Your instructions:
Return only that part of the material below which starts with the line containing "6. 基于组同步，在Azure AD中将用户添加到组后，会自动同步到Github" and goes on through the line containing "## 4.3 基于自建IDP 配置身份验证集成", restated exactly.

Material for the task:
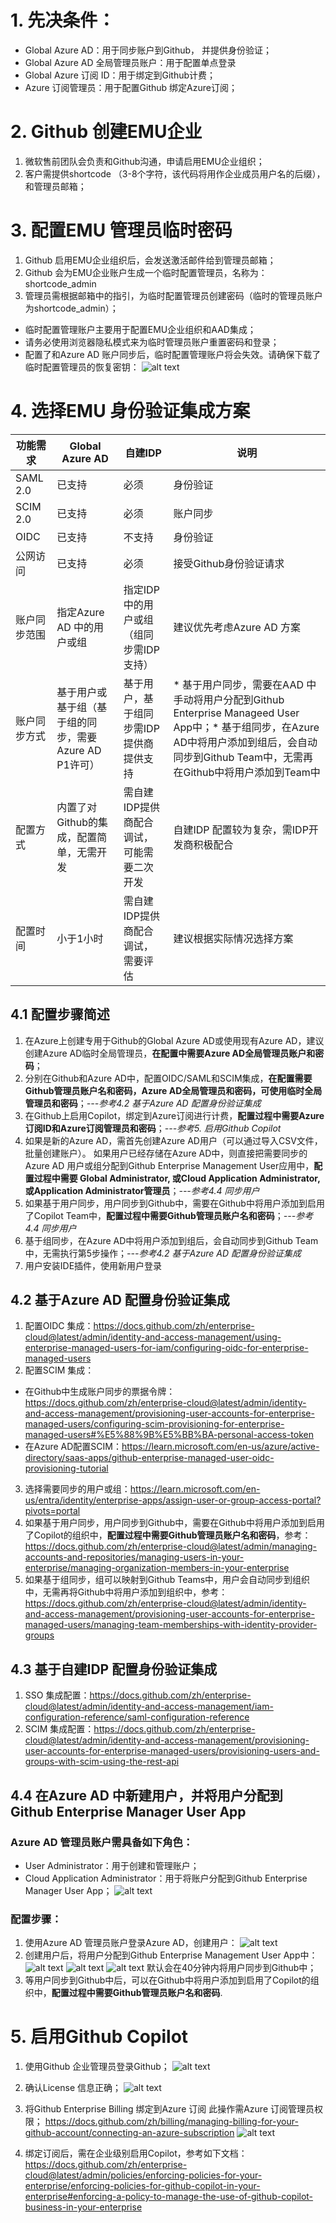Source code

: # 1. 先决条件：
* Global Azure AD：用于同步账户到Github， 并提供身份验证；
* Global Azure AD 全局管理员账户：用于配置单点登录
* Global Azure 订阅 ID：用于绑定到Github计费； 
* Azure 订阅管理员：用于配置Github 绑定Azure订阅；

# 2. Github 创建EMU企业
1.	微软售前团队会负责和Github沟通，申请启用EMU企业组织；
2.	客户需提供shortcode （3-8个字符，该代码将用作企业成员用户名的后缀），和管理员邮箱；

# 3. 配置EMU 管理员临时密码
1.	Github 启用EMU企业组织后，会发送激活邮件给到管理员邮箱；
2.	Github 会为EMU企业账户生成一个临时配置管理员，名称为：shortcode_admin
3.	管理员需根据邮箱中的指引，为临时配置管理员创建密码（临时的管理员账户为shortcode_admin）；
* 临时配置管理账户主要用于配置EMU企业组织和AAD集成；
* 请务必使用浏览器隐私模式来为临时管理员账户重置密码和登录；
* 配置了和Azure AD 账户同步后，临时配置管理账户将会失效。请确保下载了临时配置管理员的恢复密钥：
![alt text](image.png)

# 4. 选择EMU 身份验证集成方案

| 功能需求 | Global Azure AD | 自建IDP | 说明 |
| --- | --- | --- | --- |
| SAML 2.0 | 已支持 | 必须 | 身份验证 |
| SCIM 2.0 | 已支持 | 必须 | 账户同步 |
| OIDC | 已支持 | 不支持 | 身份验证 |
| 公网访问 | 已支持 | 必须 | 接受Github身份验证请求 |
| 账户同步范围 | 指定Azure AD 中的用户或组 | 指定IDP中的用户或组（组同步需IDP支持）| 建议优先考虑Azure AD 方案 |
| 账户同步方式 | 基于用户或基于组（基于组的同步，需要Azure AD P1许可） | 基于用户，基于组同步需IDP提供商提供支持 | * 基于用户同步，需要在AAD 中手动将用户分配到Github Enterprise Manageed User App中；* 基于组同步，在Azure AD中将用户添加到组后，会自动同步到Github Team中，无需再在Github中将用户添加到Team中 |
| 配置方式 | 内置了对Github的集成，配置简单，无需开发 | 需自建IDP提供商配合调试，可能需要二次开发 | 自建IDP 配置较为复杂，需IDP开发商积极配合 |
| 配置时间 | 小于1小时 | 需自建IDP提供商配合调试，需要评估 | 建议根据实际情况选择方案 |



## 4.1 配置步骤简述

1. 在Azure上创建专用于Github的Global Azure AD或使用现有Azure AD，建议创建Azure AD临时全局管理员，**在配置中需要Azure AD全局管理员账户和密码**；
2. 分别在Github和Azure AD中，配置OIDC/SAML和SCIM集成，**在配置需要Github管理员账户名和密码，Azure AD全局管理员和密码，可使用临时全局管理员和密码**；_---参考4.2 基于Azure AD 配置身份验证集成_
3. 在Github上启用Copilot，绑定到Azure订阅进行计费，**配置过程中需要Azure 订阅ID和Azure订阅管理员和密码**；_---参考5. 启用Github Copilot_
4. 如果是新的Azure AD，需首先创建Azure AD用户（可以通过导入CSV文件，批量创建账户）。
如果用户已经存储在Azure AD中，则直接把需要同步的Azure AD 用户或组分配到Github Enterprise Management User应用中，**配置过程中需要 Global Administrator, 或Cloud Application Administrator, 或Application Administrator管理员**；_---参考4.4 同步用户_
5. 如果基于用户同步，用户同步到Github中，需要在Github中将用户添加到启用了Copilot Team中，**配置过程中需要Github管理员账户名和密码**；_---参考4.4 同步用户_
6. 基于组同步，在Azure AD中将用户添加到组后，会自动同步到Github Team中，无需执行第5步操作；_---参考4.2 基于Azure AD 配置身份验证集成_
7. 用户安装IDE插件，使用新用户登录


## 4.2 基于Azure AD 配置身份验证集成
1. 配置OIDC 集成：https://docs.github.com/zh/enterprise-cloud@latest/admin/identity-and-access-management/using-enterprise-managed-users-for-iam/configuring-oidc-for-enterprise-managed-users
2. 配置SCIM 集成：
* 在Github中生成账户同步的票据令牌：https://docs.github.com/zh/enterprise-cloud@latest/admin/identity-and-access-management/provisioning-user-accounts-for-enterprise-managed-users/configuring-scim-provisioning-for-enterprise-managed-users#%E5%88%9B%E5%BB%BA-personal-access-token
* 在Azure AD配置SCIM：https://learn.microsoft.com/en-us/azure/active-directory/saas-apps/github-enterprise-managed-user-oidc-provisioning-tutorial
3. 选择需要同步的用户或组：https://learn.microsoft.com/en-us/entra/identity/enterprise-apps/assign-user-or-group-access-portal?pivots=portal
4. 如果基于用户同步，用户同步到Github中，需要在Github中将用户添加到启用了Copilot的组织中，**配置过程中需要Github管理员账户名和密码**，参考：
https://docs.github.com/zh/enterprise-cloud@latest/admin/managing-accounts-and-repositories/managing-users-in-your-enterprise/managing-organization-members-in-your-enterprise
5. 如果基于组同步，组可以映射到Github Teams中，用户会自动同步到组织中，无需再将Github中将用户添加到组织中，参考：https://docs.github.com/zh/enterprise-cloud@latest/admin/identity-and-access-management/provisioning-user-accounts-for-enterprise-managed-users/managing-team-memberships-with-identity-provider-groups


## 4.3 基于自建IDP 配置身份验证集成
1. SSO 集成配置：https://docs.github.com/zh/enterprise-cloud@latest/admin/identity-and-access-management/iam-configuration-reference/saml-configuration-reference
2. SCIM 集成配置：https://docs.github.com/zh/enterprise-cloud@latest/admin/identity-and-access-management/provisioning-user-accounts-for-enterprise-managed-users/provisioning-users-and-groups-with-scim-using-the-rest-api

## 4.4 在Azure AD 中新建用户，并将用户分配到Github Enterprise Manager User App
### Azure AD 管理员账户需具备如下角色：
* User Administrator：用于创建和管理账户；
* Cloud Application Administrator：用于将账户分配到Github Enterprise Manager User App；
![alt text](image-4.png)
### 配置步骤：
1. 使用Azure AD 管理员账户登录Azure AD，创建用户：
![alt text](image-5.png)
2. 创建用户后，将用户分配到Github Enterprise Management User App中：
![alt text](image-6.png)
![alt text](image-7.png)
![alt text](image-8.png)
默认会在40分钟内将用户同步到Github中；
3. 等用户同步到Github中后，可以在Github中将用户添加到启用了Copilot的组织中，**配置过程中需要Github管理员账户名和密码**.


# 5. 启用Github Copilot
1.	使用Github 企业管理员登录Github；
![alt text](image-1.png) 
2.	确认License 信息正确；
![alt text](image-2.png)
3.	将Github Enterprise Billing 绑定到Azure 订阅
此操作需Azure 订阅管理员权限；
https://docs.github.com/zh/billing/managing-billing-for-your-github-account/connecting-an-azure-subscription
![alt text](image-3.png)

4.	绑定订阅后，需在企业级别启用Copilot，参考如下文档：
https://docs.github.com/zh/enterprise-cloud@latest/admin/policies/enforcing-policies-for-your-enterprise/enforcing-policies-for-github-copilot-in-your-enterprise#enforcing-a-policy-to-manage-the-use-of-github-copilot-business-in-your-enterprise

Final answer:
6. 基于组同步，在Azure AD中将用户添加到组后，会自动同步到Github Team中，无需执行第5步操作；_---参考4.2 基于Azure AD 配置身份验证集成_
7. 用户安装IDE插件，使用新用户登录


## 4.2 基于Azure AD 配置身份验证集成
1. 配置OIDC 集成：https://docs.github.com/zh/enterprise-cloud@latest/admin/identity-and-access-management/using-enterprise-managed-users-for-iam/configuring-oidc-for-enterprise-managed-users
2. 配置SCIM 集成：
* 在Github中生成账户同步的票据令牌：https://docs.github.com/zh/enterprise-cloud@latest/admin/identity-and-access-management/provisioning-user-accounts-for-enterprise-managed-users/configuring-scim-provisioning-for-enterprise-managed-users#%E5%88%9B%E5%BB%BA-personal-access-token
* 在Azure AD配置SCIM：https://learn.microsoft.com/en-us/azure/active-directory/saas-apps/github-enterprise-managed-user-oidc-provisioning-tutorial
3. 选择需要同步的用户或组：https://learn.microsoft.com/en-us/entra/identity/enterprise-apps/assign-user-or-group-access-portal?pivots=portal
4. 如果基于用户同步，用户同步到Github中，需要在Github中将用户添加到启用了Copilot的组织中，**配置过程中需要Github管理员账户名和密码**，参考：
https://docs.github.com/zh/enterprise-cloud@latest/admin/managing-accounts-and-repositories/managing-users-in-your-enterprise/managing-organization-members-in-your-enterprise
5. 如果基于组同步，组可以映射到Github Teams中，用户会自动同步到组织中，无需再将Github中将用户添加到组织中，参考：https://docs.github.com/zh/enterprise-cloud@latest/admin/identity-and-access-management/provisioning-user-accounts-for-enterprise-managed-users/managing-team-memberships-with-identity-provider-groups


## 4.3 基于自建IDP 配置身份验证集成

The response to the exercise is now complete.